We expect that following the time interval duration-based pre-clustering, only the clustering of the gap durations in the case of the before relation, and possibly the relative duration of the overlapped segment in the case of the overlap relation, and in the case of the contain relation, might be meaningful. (Note that we are already using a maximal gap parameter, in the case of the before temporal relation, thus considerably reducing the potential variability).

The main downside of pre-clustering temporal relations into sub-relations (as happens with the time intervals pre-clustering), in addition to clustering by durations, is that it reduces the support for each such sub-relation to a level below the minimal threshold.

5.2 The implications of an effective TIRP-discovery methodology

The effective discovery of temporal patterns in the data, referred to as TIRPs in this paper, supports temporal knowledge discovery, as well as potentially facilitating clustering of the entities by their temporal behavior, and classification of multivariate time series, including a form of prediction.

Indeed, we have previously shown that using TIRPs from time-stamped data collected during the first 12 h of hospitalization in an intensive-care unit (ICU), as features for prediction whether an ICU patient will require ventilation for more than 24 h, resulted in a positive predictive value of 79 %, given a population of 664 patients, of which 28 % needed more than 24 h of ventilation [19].
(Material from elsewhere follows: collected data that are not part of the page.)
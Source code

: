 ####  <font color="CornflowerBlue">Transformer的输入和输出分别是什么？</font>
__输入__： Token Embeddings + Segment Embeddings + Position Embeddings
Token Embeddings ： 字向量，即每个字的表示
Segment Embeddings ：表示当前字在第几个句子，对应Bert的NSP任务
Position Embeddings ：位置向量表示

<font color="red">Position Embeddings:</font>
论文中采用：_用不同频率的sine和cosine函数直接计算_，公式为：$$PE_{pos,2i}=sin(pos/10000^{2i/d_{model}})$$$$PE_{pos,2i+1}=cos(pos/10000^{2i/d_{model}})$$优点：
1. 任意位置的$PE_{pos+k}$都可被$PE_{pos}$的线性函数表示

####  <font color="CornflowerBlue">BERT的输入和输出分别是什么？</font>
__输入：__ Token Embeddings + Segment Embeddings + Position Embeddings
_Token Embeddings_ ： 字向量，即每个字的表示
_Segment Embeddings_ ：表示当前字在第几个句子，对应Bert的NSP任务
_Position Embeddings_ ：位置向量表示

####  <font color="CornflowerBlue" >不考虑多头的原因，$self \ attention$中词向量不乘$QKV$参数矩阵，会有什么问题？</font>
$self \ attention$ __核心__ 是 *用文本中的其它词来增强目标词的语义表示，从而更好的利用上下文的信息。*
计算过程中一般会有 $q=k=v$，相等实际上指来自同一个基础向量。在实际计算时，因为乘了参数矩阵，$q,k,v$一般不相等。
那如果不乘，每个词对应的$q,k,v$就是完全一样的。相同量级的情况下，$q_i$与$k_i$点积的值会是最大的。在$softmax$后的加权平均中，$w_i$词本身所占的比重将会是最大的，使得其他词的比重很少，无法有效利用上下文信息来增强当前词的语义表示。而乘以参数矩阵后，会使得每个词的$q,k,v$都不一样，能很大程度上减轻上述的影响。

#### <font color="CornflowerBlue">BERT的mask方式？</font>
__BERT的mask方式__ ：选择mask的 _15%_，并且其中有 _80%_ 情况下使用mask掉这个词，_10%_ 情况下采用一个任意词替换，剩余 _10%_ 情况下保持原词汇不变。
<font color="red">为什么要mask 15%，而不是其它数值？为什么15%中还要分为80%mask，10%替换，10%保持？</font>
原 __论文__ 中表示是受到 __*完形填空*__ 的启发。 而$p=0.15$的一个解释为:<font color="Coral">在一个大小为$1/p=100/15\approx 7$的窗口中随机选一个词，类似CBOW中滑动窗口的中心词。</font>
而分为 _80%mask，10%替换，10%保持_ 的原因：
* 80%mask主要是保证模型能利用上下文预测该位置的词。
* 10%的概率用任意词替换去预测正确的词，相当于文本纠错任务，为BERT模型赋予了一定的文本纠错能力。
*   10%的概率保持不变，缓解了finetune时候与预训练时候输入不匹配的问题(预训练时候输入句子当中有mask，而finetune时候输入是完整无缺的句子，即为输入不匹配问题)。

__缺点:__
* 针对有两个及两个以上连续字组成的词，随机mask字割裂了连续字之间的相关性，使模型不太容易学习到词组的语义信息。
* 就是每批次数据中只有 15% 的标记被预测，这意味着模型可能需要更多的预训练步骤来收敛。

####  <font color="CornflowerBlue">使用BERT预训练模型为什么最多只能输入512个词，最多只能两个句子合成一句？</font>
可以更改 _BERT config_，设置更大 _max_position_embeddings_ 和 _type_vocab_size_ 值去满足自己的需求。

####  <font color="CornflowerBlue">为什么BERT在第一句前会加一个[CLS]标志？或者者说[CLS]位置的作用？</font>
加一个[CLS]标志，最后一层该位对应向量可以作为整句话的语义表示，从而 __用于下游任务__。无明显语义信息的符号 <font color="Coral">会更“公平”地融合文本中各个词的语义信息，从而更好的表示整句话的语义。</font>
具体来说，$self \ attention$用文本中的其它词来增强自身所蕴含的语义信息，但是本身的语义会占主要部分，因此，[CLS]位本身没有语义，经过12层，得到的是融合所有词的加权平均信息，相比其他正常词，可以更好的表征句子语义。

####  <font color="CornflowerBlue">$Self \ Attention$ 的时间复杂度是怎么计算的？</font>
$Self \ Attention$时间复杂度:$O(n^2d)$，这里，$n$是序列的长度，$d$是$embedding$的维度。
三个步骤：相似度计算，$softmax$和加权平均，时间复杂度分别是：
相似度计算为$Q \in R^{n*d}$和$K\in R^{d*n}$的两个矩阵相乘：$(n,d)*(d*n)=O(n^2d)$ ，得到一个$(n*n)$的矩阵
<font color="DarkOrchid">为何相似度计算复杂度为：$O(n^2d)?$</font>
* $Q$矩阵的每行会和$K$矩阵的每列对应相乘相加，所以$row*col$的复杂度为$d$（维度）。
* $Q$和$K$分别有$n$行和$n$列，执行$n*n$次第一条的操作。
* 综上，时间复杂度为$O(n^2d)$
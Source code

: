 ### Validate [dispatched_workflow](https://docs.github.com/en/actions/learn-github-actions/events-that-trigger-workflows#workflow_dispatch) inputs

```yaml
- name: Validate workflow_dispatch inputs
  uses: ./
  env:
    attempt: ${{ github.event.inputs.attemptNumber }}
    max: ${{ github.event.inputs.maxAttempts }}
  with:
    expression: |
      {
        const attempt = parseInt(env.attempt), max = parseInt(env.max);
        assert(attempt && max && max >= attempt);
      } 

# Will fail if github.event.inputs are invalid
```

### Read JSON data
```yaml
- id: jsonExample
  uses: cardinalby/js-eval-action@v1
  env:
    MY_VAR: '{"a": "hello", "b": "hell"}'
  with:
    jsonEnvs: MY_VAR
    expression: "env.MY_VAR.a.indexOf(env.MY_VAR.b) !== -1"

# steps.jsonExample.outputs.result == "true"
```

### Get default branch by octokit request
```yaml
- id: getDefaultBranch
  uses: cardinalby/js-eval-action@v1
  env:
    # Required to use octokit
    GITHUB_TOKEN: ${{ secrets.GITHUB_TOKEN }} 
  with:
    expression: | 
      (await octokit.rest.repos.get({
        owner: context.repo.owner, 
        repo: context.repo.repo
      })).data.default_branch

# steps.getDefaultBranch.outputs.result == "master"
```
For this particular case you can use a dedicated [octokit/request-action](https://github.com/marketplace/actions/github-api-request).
Each TIRP can also be viewed as representing a cluster of entities, such as patients, who have similar temporal behavior along time, such as for example, a similar pattern of a reaction to a particular drug dose. Each cluster, or TIRP \(P\), can be described by its vertical support, the mean number of instances of the TIRP found within each entity, and other measures such as TIV. The extended (longer) TIRPs have equal or smaller vertical support; these are actually sub-cluster variations within a \(k\)-sized TIRP population. Thus, in the case of the medical domain, the same chronic disease might express itself in a population of patients through only a certain set of meaningful temporal pathways, i.e., possible courses of disease. Indeed, that is what we discovered in the case of the diabetes domain [18].